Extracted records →
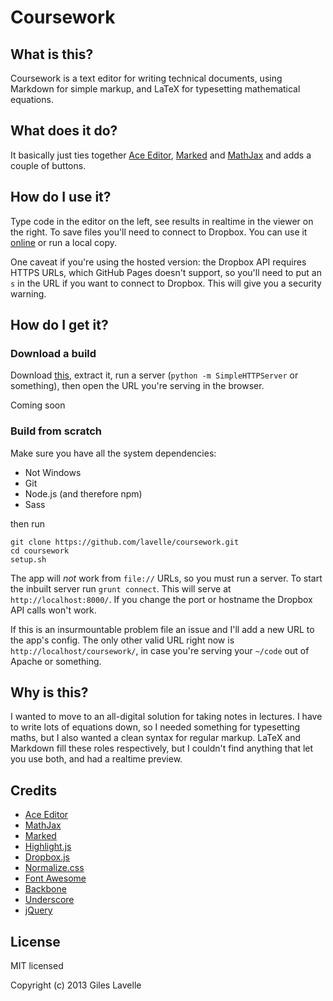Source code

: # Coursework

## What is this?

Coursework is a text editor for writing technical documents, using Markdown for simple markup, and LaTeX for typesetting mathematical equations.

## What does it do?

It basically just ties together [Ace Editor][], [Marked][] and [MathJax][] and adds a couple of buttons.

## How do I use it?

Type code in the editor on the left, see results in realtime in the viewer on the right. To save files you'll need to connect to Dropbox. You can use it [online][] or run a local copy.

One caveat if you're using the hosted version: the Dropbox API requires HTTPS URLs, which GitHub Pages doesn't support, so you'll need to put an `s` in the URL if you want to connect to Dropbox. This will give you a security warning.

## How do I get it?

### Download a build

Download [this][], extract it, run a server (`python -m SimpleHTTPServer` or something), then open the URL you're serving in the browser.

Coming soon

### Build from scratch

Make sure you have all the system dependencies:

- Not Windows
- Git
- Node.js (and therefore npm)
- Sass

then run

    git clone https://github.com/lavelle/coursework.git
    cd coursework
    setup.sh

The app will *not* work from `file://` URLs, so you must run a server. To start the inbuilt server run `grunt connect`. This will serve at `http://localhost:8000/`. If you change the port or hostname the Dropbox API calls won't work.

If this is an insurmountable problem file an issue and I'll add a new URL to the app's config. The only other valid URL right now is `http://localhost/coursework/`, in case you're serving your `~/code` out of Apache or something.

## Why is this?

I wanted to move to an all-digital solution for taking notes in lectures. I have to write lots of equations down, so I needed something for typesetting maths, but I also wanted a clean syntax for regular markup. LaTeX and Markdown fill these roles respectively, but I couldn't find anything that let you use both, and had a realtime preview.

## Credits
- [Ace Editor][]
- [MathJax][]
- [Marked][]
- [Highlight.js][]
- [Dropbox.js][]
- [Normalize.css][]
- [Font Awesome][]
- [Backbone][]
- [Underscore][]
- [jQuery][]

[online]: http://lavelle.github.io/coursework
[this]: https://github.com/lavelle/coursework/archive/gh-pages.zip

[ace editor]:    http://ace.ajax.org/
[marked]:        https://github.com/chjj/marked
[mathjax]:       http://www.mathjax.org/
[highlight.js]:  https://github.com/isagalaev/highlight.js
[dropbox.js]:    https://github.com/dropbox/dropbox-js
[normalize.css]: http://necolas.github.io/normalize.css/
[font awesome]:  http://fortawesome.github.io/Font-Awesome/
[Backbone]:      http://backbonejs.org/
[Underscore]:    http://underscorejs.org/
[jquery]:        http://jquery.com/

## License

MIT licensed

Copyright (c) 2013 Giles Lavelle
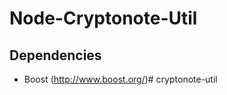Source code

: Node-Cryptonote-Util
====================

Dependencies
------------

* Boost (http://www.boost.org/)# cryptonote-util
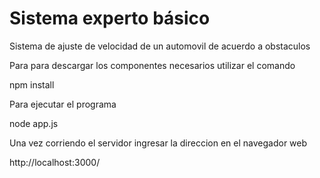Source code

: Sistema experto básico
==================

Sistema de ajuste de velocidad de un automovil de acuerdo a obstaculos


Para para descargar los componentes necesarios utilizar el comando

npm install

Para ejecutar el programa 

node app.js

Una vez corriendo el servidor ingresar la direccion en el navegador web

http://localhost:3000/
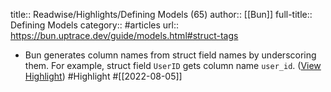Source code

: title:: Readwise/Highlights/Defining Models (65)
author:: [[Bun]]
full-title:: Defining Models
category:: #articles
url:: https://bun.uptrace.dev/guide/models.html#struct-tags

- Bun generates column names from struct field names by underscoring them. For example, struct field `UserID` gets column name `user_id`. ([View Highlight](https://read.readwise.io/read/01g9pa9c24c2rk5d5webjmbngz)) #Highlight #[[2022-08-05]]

TASK DESCRIPTION →
In the records above, find each line holding "then" and copy it.

SOLUTION →
Download [this][], extract it, run a server (`python -m SimpleHTTPServer` or something), then open the URL you're serving in the browser.
then run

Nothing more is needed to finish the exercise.